___ Data records ___

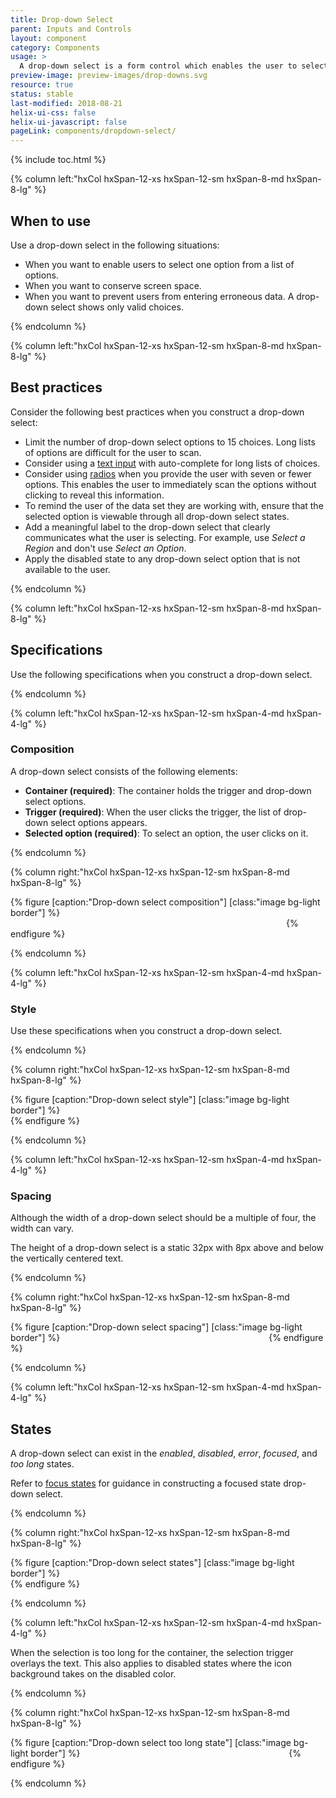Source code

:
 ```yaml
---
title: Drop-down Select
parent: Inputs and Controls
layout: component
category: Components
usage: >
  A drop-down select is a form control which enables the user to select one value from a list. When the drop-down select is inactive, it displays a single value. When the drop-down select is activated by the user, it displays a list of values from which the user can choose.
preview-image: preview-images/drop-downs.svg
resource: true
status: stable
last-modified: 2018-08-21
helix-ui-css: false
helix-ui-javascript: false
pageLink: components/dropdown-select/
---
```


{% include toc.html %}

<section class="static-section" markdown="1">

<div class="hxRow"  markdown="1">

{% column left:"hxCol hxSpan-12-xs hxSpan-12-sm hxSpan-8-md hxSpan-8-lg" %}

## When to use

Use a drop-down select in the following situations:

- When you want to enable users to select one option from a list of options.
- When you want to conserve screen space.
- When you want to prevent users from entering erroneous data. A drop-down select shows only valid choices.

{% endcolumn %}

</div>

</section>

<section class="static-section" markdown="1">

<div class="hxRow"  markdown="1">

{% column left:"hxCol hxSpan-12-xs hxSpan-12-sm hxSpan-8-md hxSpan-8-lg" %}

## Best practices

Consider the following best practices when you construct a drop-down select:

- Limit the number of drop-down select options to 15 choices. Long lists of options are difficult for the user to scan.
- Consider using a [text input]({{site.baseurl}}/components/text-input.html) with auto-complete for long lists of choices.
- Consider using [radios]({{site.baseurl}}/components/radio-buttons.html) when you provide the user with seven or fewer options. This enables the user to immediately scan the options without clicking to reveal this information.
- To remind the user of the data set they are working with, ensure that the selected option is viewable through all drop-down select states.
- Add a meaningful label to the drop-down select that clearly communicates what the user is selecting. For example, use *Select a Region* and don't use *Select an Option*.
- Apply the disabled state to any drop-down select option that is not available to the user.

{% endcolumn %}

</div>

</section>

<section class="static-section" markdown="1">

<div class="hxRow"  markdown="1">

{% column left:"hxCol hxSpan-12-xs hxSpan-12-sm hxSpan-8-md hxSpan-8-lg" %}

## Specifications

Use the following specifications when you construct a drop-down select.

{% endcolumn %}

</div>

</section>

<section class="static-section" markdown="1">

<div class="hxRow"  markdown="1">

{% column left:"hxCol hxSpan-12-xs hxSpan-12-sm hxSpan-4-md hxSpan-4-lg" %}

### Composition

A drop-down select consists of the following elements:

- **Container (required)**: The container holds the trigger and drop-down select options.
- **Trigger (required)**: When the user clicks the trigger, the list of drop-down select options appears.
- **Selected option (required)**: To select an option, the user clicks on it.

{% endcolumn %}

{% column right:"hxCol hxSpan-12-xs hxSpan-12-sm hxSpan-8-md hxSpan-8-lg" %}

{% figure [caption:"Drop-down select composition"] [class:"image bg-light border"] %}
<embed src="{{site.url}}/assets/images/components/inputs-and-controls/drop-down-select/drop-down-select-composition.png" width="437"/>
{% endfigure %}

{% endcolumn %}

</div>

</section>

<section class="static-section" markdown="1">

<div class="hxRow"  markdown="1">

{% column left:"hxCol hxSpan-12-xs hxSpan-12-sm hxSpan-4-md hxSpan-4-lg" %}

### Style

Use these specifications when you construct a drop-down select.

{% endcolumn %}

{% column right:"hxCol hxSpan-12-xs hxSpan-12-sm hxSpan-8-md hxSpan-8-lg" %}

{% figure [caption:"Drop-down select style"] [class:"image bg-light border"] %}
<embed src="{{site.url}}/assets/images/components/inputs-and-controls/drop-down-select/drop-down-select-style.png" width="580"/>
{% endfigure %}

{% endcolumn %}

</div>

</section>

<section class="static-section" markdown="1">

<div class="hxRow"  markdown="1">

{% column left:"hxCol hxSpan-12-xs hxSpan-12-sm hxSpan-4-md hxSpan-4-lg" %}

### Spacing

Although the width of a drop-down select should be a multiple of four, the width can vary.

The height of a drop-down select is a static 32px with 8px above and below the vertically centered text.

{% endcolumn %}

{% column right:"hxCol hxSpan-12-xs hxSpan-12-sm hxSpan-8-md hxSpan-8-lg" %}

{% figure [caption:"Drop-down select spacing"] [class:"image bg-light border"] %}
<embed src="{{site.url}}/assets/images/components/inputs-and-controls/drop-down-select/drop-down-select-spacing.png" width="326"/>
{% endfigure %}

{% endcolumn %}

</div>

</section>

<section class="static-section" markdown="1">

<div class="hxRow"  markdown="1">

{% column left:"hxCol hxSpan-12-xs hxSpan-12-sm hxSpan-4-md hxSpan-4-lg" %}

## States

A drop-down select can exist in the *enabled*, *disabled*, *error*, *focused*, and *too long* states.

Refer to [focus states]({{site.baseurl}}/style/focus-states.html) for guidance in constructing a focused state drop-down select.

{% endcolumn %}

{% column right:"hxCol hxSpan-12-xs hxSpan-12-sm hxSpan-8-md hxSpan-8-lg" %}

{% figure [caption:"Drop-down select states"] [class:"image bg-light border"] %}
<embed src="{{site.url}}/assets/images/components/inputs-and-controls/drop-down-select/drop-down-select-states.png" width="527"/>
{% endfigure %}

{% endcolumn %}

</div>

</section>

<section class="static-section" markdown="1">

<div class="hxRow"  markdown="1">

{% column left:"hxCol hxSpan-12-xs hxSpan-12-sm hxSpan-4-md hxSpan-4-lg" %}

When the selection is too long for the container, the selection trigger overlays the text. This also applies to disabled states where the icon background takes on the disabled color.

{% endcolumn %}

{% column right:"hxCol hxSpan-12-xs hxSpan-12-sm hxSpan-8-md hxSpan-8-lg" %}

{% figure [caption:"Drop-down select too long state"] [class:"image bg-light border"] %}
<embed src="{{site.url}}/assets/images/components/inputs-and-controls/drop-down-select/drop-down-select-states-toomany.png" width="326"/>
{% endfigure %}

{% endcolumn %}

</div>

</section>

___

## Task item
Say how many lines of the listing above include the word "Consider", and give no other text.

## Reply to the exercise
3